45. A database encoding method, which comprises:
selecting a field of a database;
identifying a plurality of data items within the field selected from a group consisting of a data value, a data value combination, a word or a phrase;
listing the different data items;
sorting the list by frequency of occurrence of the data items within the field to provide a rank for each data item;
associating a unique number with each listed data item to create a translation table, each unique number corresponding to the rank of the listed data item, where the smallest unique number corresponds to the most frequently occurring data item and the largest unique number corresponds to the least frequently occurring data item, the associated unique number being a numeric equivalent of the data item;
specifying a code length having a fixed number of bits L;
determining a first threshold as a function of the code length, said first threshold representing the maximum allowable numeric equivalents within the translation table;
determining a second threshold representing an acceptable number of occurrences of individual data item entries within a range of the numeric equivalents wherein said range is a function of L;
comparing the amount of numeric equivalents to the first threshold and the total number of individual data item entries within the range to the second threshold;
encoding all the numeric equivalents with a single-length code of length L if the comparison step indicates that the first threshold is not exceeded;
encoding the numeric equivalents with a combination code if the comparison step indicates that the first threshold is exceeded and the second threshold is exceeded, where the combination code is of length L for the numeric equivalents less than or equal to the maximum value of the range, and of length n*L for all other numeric equivalents, where n is the smallest positive integer necessary to represent a particular numeric equivalent as a binary number;
encoding all the numeric equivalents with a variable-length code if the comparison step indicates that first threshold is exceeded and the second threshold is not exceeded, where the variable length code is of length n*L; and
creating a plurality of compacted data values by replacing the data items with the encoded numeric equivalents.

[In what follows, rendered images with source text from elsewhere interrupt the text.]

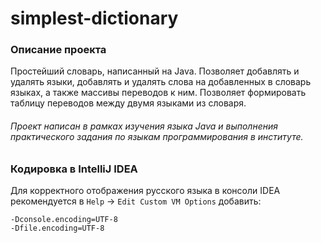 # simplest-dictionary
### Описание проекта
Простейший словарь, написанный на Java. Позволяет добавлять и удалять языки, добавлять и удалять слова на добавленных в словарь языках, а также массивы переводов к ним. Позволяет формировать таблицу переводов между двумя языками из словаря.

###### *Проект написан в рамках изучения языка Java и выполнения практического задания по языкам программирования в институте.*

### Кодировка в IntelliJ IDEA
Для корректного отображения русского языка в консоли IDEA рекомендуется в `Help` -> `Edit Custom VM Options` добавить:

    -Dconsole.encoding=UTF-8
    -Dfile.encoding=UTF-8
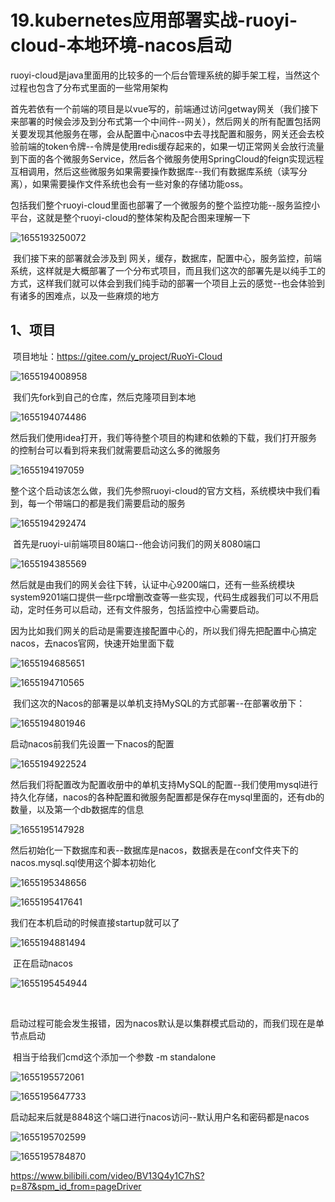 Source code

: # 19.kubernetes应用部署实战-ruoyi-cloud-本地环境-nacos启动



​	ruoyi-cloud是java里面用的比较多的一个后台管理系统的脚手架工程，当然这个过程也包含了分布式里面的一些常用架构



​		首先若依有一个前端的项目是以vue写的，前端通过访问getway网关（我们接下来部署的时候会涉及到分布式第一个中间件--网关），然后网关的所有配置包括网关要发现其他服务在哪，会从配置中心nacos中去寻找配置和服务，网关还会去校验前端的token令牌--令牌是使用redis缓存起来的，如果一切正常网关会放行流量到下面的各个微服务Service，然后各个微服务使用SpringCloud的feign实现远程互相调用，然后这些微服务如果需要操作数据库--我们有数据库系统（读写分离），如果需要操作文件系统也会有一些对象的存储功能oss。

​		包括我们整个ruoyi-cloud里面也部署了一个微服务的整个监控功能--服务监控小平台，这就是整个ruoyi-cloud的整体架构及配合图来理解一下

![1655193250072](../../.vuepress/public/images/1655193250072.png)



​		我们接下来的部署就会涉及到 网关，缓存，数据库，配置中心，服务监控，前端系统，这样就是大概部署了一个分布式项目，而且我们这次的部署先是以纯手工的方式，这样我们就可以体会到我们纯手动的部署一个项目上云的感觉--也会体验到有诸多的困难点，以及一些麻烦的地方



## 1、项目

​	项目地址：https://gitee.com/y_project/RuoYi-Cloud



![1655194008958](../../.vuepress/public/images/1655194008958.png)





​	我们先fork到自己的仓库，然后克隆项目到本地

![1655194074486](../../.vuepress/public/images/1655194074486.png)



​	然后我们使用idea打开，我们等待整个项目的构建和依赖的下载，我们打开服务的控制台可以看到将来我们就需要启动这么多的微服务

![1655194197059](../../.vuepress/public/images/1655194197059.png)





​		整个这个启动该怎么做，我们先参照ruoyi-cloud的官方文档，系统模块中我们看到，每一个带端口的都是我们需要启动的服务

![1655194292474](../../.vuepress/public/images/1655194292474.png)

​	首先是ruoyi-ui前端项目80端口--他会访问我们的网关8080端口

![1655194385569](../../.vuepress/public/images/1655194385569.png)



​	然后就是由我们的网关会往下转，认证中心9200端口，还有一些系统模块system9201端口提供一些rpc增删改查等一些实现，代码生成器我们可以不用启动，定时任务可以启动，还有文件服务，包括监控中心需要启动。



​	因为比如我们网关的启动是需要连接配置中心的，所以我们得先把配置中心搞定nacos，去nacos官网，快速开始里面下载

![1655194685651](../../.vuepress/public/images/1655194685651.png)



![1655194710565](../../.vuepress/public/images/1655194710565.png)





​	我们这次的Nacos的部署是以单机支持MySQL的方式部署--在部署收册下：

![1655194801946](../../.vuepress/public/images/1655194801946.png)



启动nacos前我们先设置一下nacos的配置

![1655194922524](../../.vuepress/public/images/1655194922524.png)



​	然后我们将配置改为配置收册中的单机支持MySQL的配置--我们使用mysql进行持久化存储，nacos的各种配置和微服务配置都是保存在mysql里面的，还有db的数量，以及第一个db数据库的信息

![1655195147928](../../.vuepress/public/images/1655195147928.png)



​	然后初始化一下数据库和表--数据库是nacos，数据表是在conf文件夹下的nacos.mysql.sql使用这个脚本初始化

![1655195348656](../../.vuepress/public/images/1655195348656.png)

![1655195417641](../../.vuepress/public/images/1655195417641.png)





我们在本机启动的时候直接startup就可以了

![1655194881494](../../.vuepress/public/images/1655194881494.png)





​		正在启动nacos

![1655195454944](../../.vuepress/public/images/1655195454944.png)

​		



​		启动过程可能会发生报错，因为nacos默认是以集群模式启动的，而我们现在是单节点启动

​		相当于给我们cmd这个添加一个参数 -m standalone

![1655195572061](../../.vuepress/public/images/1655195572061.png)

![1655195647733](../../.vuepress/public/images/1655195647733.png)



​	启动起来后就是8848这个端口进行nacos访问--默认用户名和密码都是nacos

![1655195702599](../../.vuepress/public/images/1655195702599.png)



![1655195784870](../../.vuepress/public/images/1655195784870.png)







https://www.bilibili.com/video/BV13Q4y1C7hS?p=87&spm_id_from=pageDriver

















































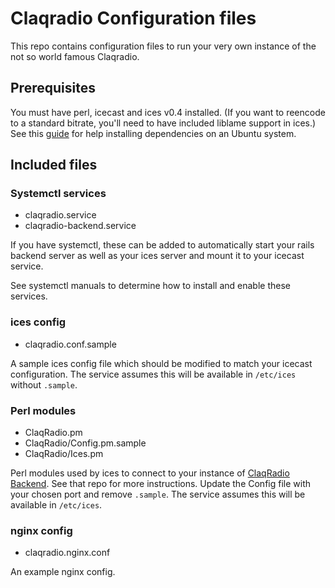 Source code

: # Claqradio Configuration files

This repo contains configuration files to run your very own instance of the not so world famous Claqradio.

## Prerequisites

You must have perl, icecast and ices v0.4 installed. (If you want to reencode to a standard bitrate, you'll need to have included liblame support in ices.) See this [guide](https://ardsite.medium.com/internet-radio-server-with-icecast2-and-ices-mp3-stream-42a20e2d4713) for help installing dependencies on an Ubuntu system.

## Included files

### Systemctl services

- claqradio.service
- claqradio-backend.service

If you have systemctl, these can be added to automatically start your rails backend server as well as your ices server and mount it to your icecast service.

See systemctl manuals to determine how to install and enable these services.

### ices config

- claqradio.conf.sample

A sample ices config file which should be modified to match your icecast configuration. The service assumes this will be available in `/etc/ices` without `.sample`.

### Perl modules

- ClaqRadio.pm
- ClaqRadio/Config.pm.sample
- ClaqRadio/Ices.pm

Perl modules used by ices to connect to your instance of [ClaqRadio Backend](https://github.com/claquesous/radio-backend). See that repo for more instructions. Update the Config file with your chosen port and remove `.sample`. The service assumes this will be available in `/etc/ices`.

### nginx config

- claqradio.nginx.conf

An example nginx config.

46. A database encoding method according to claim 45, wherein L equals 8 and the single-length code comprises each numeric equivalent modulo 256.
47. A database encoding method according to claim 45, wherein L equals 8 and the combination code comprises:
a one byte binary number equal to the each numeric equivalent less than 256;
a one byte binary number for each numeric equivalent in the range of 256 to 511 which is equal to the numeric equivalent minus 256; and
a binary number equal to each numeric equivalent greater than 512 which uses the smallest necessary integral-number of bytes and is equal to the numeric equivalent minus 512.

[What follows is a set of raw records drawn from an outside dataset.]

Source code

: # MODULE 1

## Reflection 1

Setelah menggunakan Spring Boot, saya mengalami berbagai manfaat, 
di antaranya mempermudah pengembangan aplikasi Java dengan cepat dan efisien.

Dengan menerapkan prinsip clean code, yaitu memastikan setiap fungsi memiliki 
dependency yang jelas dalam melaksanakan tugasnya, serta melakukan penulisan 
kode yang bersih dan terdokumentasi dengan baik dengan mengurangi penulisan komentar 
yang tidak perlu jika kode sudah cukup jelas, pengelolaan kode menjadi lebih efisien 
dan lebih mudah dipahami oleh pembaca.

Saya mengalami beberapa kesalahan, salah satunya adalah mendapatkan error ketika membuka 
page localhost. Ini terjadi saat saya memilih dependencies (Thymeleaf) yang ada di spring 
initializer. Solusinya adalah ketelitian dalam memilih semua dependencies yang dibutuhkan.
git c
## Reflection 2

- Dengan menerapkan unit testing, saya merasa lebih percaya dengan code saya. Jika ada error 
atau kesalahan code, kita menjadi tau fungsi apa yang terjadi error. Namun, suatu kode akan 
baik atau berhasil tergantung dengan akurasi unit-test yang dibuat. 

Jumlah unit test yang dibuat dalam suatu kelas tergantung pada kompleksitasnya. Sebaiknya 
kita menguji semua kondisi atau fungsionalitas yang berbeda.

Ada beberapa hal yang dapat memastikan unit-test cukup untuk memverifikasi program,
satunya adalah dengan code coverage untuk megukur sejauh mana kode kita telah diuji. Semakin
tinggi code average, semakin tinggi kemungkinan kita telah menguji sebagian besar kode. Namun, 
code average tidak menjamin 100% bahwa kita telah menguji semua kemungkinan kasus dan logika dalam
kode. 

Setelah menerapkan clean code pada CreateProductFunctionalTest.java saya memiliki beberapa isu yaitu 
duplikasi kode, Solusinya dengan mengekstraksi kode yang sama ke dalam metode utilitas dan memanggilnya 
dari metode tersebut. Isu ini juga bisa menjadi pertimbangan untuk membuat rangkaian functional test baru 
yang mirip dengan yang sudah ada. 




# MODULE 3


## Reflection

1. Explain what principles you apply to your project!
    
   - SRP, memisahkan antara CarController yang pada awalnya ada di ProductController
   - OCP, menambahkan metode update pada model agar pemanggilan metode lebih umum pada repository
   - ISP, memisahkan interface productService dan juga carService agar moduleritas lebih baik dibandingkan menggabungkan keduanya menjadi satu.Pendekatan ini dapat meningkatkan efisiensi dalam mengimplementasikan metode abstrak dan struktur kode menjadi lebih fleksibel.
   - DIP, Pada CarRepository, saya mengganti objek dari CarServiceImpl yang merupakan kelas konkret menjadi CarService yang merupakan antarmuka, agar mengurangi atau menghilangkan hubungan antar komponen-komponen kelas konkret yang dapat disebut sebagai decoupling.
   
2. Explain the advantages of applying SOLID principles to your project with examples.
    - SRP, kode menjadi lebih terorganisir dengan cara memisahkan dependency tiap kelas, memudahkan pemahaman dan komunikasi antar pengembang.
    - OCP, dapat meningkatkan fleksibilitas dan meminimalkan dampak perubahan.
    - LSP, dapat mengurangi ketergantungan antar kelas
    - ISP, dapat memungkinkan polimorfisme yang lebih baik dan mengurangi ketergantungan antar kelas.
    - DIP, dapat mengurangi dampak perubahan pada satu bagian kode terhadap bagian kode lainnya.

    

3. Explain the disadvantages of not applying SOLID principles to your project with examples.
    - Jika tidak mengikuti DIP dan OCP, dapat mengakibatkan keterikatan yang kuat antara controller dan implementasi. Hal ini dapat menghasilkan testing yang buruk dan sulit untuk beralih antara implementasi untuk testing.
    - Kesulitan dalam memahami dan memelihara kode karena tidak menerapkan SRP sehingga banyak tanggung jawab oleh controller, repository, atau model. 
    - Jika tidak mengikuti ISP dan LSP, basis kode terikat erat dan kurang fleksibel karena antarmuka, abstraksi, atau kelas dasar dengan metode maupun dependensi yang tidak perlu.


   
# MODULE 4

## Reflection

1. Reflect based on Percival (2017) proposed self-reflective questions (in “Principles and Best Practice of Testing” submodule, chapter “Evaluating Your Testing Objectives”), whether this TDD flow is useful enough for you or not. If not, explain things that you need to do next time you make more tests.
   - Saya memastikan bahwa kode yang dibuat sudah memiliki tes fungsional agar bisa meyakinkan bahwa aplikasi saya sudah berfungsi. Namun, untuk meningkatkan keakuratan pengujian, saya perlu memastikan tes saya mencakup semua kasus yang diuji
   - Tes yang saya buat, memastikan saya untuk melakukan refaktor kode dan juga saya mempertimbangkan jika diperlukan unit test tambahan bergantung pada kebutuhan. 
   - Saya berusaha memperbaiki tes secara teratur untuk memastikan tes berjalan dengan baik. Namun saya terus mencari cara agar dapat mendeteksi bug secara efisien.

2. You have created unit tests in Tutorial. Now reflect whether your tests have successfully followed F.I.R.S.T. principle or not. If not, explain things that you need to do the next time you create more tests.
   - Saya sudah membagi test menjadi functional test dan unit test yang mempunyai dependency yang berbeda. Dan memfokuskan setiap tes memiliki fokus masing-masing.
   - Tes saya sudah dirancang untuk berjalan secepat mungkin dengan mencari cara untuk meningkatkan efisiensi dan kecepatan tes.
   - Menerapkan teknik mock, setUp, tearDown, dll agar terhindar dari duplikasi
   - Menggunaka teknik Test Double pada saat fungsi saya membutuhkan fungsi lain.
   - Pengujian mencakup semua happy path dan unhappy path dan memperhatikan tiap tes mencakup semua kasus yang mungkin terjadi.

48. A database encoding method according to claim 45 wherein L is equal to 8 bits, the first threshold is approximately between 960 to 990, the range of the numeric equivalents contains those having a rank of 256 to 511, and the second threshold is approximately between 0.25 to 0.35 times the total number of database records.
49. A database structure comprising:
a plurality of compacted data values;
a plurality of compacted records each having a record length and comprising a plurality of fields, the fields containing the compacted data values;
a plurality of subpartitions comprising the compacted records, all of the compacted records associated with a particular one of the subpartitions having an identical record type designation specifying a plurality of pack methods dependent on the fields;
a plurality of storage partitions comprising the subpartitions, all of the compacted records associated with a particular one of the partitions such that the compacted records of each partition are of identical record length;
a database image comprising the partitions; and
a record information table equating the subpartitions to the record type designations.
50. A database structure according to claim 41, which further comprises a translation table containing a plurality of entries, each entry associating a specific compacted data value to an equivalent uncompacted data value.
51. A database structure according to claim 41, further comprising an index, for efficiently searching the database image.
52. A database structure according to claim 41, further comprising a plurality of indices for efficiently searching the database image, such that a single index that results in the least number of records to be searched can be chosen from the plurality of indices.
53. A database structure according to claim 49, further comprising:
a mass storage medium capable of being accessed by a computer system, the database image and record information table being stored on the mass storage medium.
54. A database structure according to claim 53, wherein the mass storage medium is a CD-ROM.
55. A database system, which comprises:
a computer system, comprising a random access memory, a mass storage memory, an input device, an output device, a processor and a bus for coupling the random access memory, the mass storage memory, the input device, the output device and the processor;
an operating system, executable by the processor, for controlling the functions of the computer system;
a database structure, comprising a database image residing in the mass storage memory and a translation table and a record information table residing in the random access memory, the database image comprising a plurality of partitions, the partitions comprising a plurality of subpartitions, the subpartitions comprising a plurality of compacted records, the compacted records comprising a plurality of fields, the fields comprising a plurality of compacted data values, the record information table equating the partitions and subpartitions to a plurality of record type designations, such that a particular one of the partitions comprises a subset of the compacted records all having an identical length and a particular one of the subpartitions comprises a subset of the compacted records all having a particular one of the record type designations, the particular record type designation specifying a plurality of pack methods dependent on the fields;
an access subsystem, executable by the processor, for performing a user request entered on the input device, which comprises reading a subset of the compacted records from the database image, reading the compacted data values from these compacted records, translating the compacted data values into the uncompacted data values and outputting the uncompacted data values to the output device.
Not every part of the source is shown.